第125話 『タイヤキ』という食べ物をご存じですか?

「ごきげんよう。お加減はいかがですか?」


 私とアイが部屋に入ると、中にはベッドに座っている大神官と、林檎を向いているサクラ太后陛下の姿があった。


「あら、エデリーン。いらっしゃい」

「やぁやぁ、これはエデリーン様!」


 すぐにふたりが朗らかに出迎えてくれる。

 その姿は太后陛下と大神官……というよりは、穏やかな老夫婦のようだ。


「いやあその説は心配をおかけしまして……! まだに休ませてもらっていますが、実は体は元気そのものなのですよ」

「そう言ってまた倒れてしまったらどうするんですか。あなたは今まで大神官として休みなく働いてきたのですから、今ぐらい休みなさい」

「はっはいっ!」


 そうぴしゃりと言う太后陛下は、しっかり者の妻そのもの。

 ふたりの微笑ましい姿に、思わずふふっと笑みがこぼれてしまう。


「こちらお見舞いですわ」


 私の言葉に、後ろについてきていたアンがすっと籠を差し出す。

 その中に入っているのは瓶詰めされたプリンだ。

 それも、ただのプリンじゃない。ころんとしたまあるい形の瓶の中、下半分はプリンが入っているのだけど、その上には色とりどりのフルーツがクリームとともに載っているのよ。まるで小さなケーキのようで、見ているだけで楽しくなる。


「おぉ、おぉ! これはまたなんと可愛らしい!」


 ニコニコ顔で、ホートリー大神官が受け取る。

 顔色は健康そのもので、私はホッとした。

 ……大病ではなくて本当によかったわ。


「アイ様もプリン、一緒にいかがですかな?」

「たべるーっ!」


 ホートリー大神官へのお見舞いなのに、アイが嬉々として身を乗り出している。


「じゃあばあばのお膝にいらっしゃい。あーんしてあげるわ」

「うん!」


 ニコニコしながらアイが、サクラ太后陛下のお膝にぽんっと座った。

 最近はサクラ太后陛下も自分のことを『ばあば』と呼ぶようになっていて、前よりもさらにアイとの距離が近づいていた。


「しかし、ローズ様は不思議な方ですなぁ」


 ホートリー大神官がスプーンを片手に持ちながら首をかしげている。


「最初に会った時、確かに女神様の気配を強く感じたのですが……あの方は一体何者なのでしょう」

「ローズ様にもう一度お会いしてみますか? 実は私たちも気になっていて……」


 言いながら、私は大神官と太后陛下にアイが見せてくれた映像のことを話した。


「なんと。アイ様をこの世界に連れてきてくれた人とローズ様がうりふたつ……!?」

「だから私たちは、ローズ様が女神様と何か関わりがあるのではないかと思っているんです。ただ本人に聞いても違うと否定されてしまって」

「ううむ、ますます不思議ですな……! これはぜひともお会いしてみたいですぞ!」

「では、今度お会いする場を設けますね。……サクラ太后陛下はどう思われますか?」


 太后陛下はそばでじっと話を聞いていた。


「正直……わからないわ。私がこの世界にやってきた時は門が開いただけで、そこに人間の姿はなかったもの」


 言って、サクラ太后陛下はご自身がやって来た時のことを教えてくれた。

 それを聞く限り、アイの時とは確かに状況が少し違うようだった。


 ただ、どちらも命の危機に瀕している時にこの世界に連れてこられたのよね……。


 サクラ太后陛下は自ら命を絶つことを考えた矢先に、アイは寒さで命の終わりを迎えようとした矢先に、マキウス王国に招かれている。
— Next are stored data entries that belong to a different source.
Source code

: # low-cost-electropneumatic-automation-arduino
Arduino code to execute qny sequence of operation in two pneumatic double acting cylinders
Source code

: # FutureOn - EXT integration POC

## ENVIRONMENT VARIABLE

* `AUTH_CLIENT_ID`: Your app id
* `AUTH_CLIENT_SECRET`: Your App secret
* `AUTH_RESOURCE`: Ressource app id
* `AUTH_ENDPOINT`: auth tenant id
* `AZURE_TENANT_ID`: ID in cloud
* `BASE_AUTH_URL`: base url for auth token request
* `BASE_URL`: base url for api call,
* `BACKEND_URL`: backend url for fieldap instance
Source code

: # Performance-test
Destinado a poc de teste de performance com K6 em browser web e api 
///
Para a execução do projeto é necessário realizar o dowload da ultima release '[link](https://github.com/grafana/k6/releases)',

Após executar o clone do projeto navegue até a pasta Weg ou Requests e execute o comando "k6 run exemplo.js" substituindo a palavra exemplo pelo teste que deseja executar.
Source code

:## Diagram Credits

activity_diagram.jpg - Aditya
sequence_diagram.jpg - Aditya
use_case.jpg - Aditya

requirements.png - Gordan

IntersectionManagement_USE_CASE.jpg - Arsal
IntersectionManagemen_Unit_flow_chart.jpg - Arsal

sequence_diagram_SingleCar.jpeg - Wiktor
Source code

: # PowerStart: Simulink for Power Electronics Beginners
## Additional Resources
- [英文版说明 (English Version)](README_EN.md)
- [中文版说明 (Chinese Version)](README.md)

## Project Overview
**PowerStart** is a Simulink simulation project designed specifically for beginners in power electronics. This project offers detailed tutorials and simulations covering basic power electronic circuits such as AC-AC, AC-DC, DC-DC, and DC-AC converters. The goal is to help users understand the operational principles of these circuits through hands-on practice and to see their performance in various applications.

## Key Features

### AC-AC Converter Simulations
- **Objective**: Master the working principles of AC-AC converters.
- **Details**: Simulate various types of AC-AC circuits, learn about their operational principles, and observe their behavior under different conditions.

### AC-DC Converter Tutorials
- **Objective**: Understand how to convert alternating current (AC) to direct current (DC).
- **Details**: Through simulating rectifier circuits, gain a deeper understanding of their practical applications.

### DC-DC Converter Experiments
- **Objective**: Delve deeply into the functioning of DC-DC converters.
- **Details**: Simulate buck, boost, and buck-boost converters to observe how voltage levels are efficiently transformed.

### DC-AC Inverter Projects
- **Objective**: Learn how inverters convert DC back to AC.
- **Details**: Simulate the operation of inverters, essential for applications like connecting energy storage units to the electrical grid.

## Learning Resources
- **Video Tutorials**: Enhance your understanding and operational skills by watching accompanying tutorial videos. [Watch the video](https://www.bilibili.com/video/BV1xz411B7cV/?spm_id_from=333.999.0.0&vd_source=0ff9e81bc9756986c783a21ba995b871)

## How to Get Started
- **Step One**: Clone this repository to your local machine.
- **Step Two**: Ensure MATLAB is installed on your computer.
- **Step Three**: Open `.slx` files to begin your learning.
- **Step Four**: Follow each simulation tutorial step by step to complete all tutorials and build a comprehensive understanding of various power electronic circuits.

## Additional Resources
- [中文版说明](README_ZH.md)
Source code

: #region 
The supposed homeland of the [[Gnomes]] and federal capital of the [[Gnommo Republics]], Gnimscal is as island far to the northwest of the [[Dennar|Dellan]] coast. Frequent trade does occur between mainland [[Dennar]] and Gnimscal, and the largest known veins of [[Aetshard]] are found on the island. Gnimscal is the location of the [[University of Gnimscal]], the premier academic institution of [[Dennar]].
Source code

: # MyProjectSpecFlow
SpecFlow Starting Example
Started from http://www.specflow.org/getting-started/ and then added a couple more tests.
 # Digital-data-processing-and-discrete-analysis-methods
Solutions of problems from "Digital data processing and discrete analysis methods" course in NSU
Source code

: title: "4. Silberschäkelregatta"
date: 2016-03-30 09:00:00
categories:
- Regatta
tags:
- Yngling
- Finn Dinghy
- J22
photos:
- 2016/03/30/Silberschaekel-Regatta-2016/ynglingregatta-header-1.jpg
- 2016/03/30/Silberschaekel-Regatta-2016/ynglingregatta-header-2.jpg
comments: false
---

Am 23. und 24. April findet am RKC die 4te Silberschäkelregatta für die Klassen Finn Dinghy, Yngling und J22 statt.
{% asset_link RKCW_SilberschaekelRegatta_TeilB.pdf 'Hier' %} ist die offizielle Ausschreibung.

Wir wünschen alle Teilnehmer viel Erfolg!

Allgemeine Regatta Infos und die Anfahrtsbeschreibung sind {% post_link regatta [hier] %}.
「アイちゃんが幼かったから、女神様が手助けしてくれたと考えることもできなくもないけれど……」


 私たちはうーんと考えた。けれど考えても考えても不確定要素が多くて、何もわからない。


「まじょさま、おててひんやりしてたよ。もういちどあいたかったからうれしいな」


 ニコニコとアイが言う。

 何があっても、アイの中でローズ様がアイを助けてくれたことは変わらないようだ。


「……そうね。ローズ様はアイの救世主だものね。だからいっぱいおいしいもの、食べさせてあげなくちゃ」

「うんっ!」


 口にプリンのクリームをつけたまま、アイが元気いっぱいに言う。


 あ、クリームを見て思い出したわ。


 私は急いでサクラ太后陛下の方を向いた。


「そういえば太后陛下、ひとつお聞きしたいのですが、『タイヤキ』という食べ物をご存じですか? うす茶の魚のような……」

「たい焼き?」


 サクラ太后陛下の目が丸くなる。


「驚いたわ。あなたの口からその単語が出るなんて……もしかしてアイちゃんがママに教えたの?」

「そうだよ! ショコラがねぇ、『魚なのに甘いなんてサイコーじゃん!』っていってたんだよ!」


 ……ショコラってそんな口調なの?

 アイが時々ショコラと会話をしているのは知っていたけれど、そんな風に話しているなんて……というか待って。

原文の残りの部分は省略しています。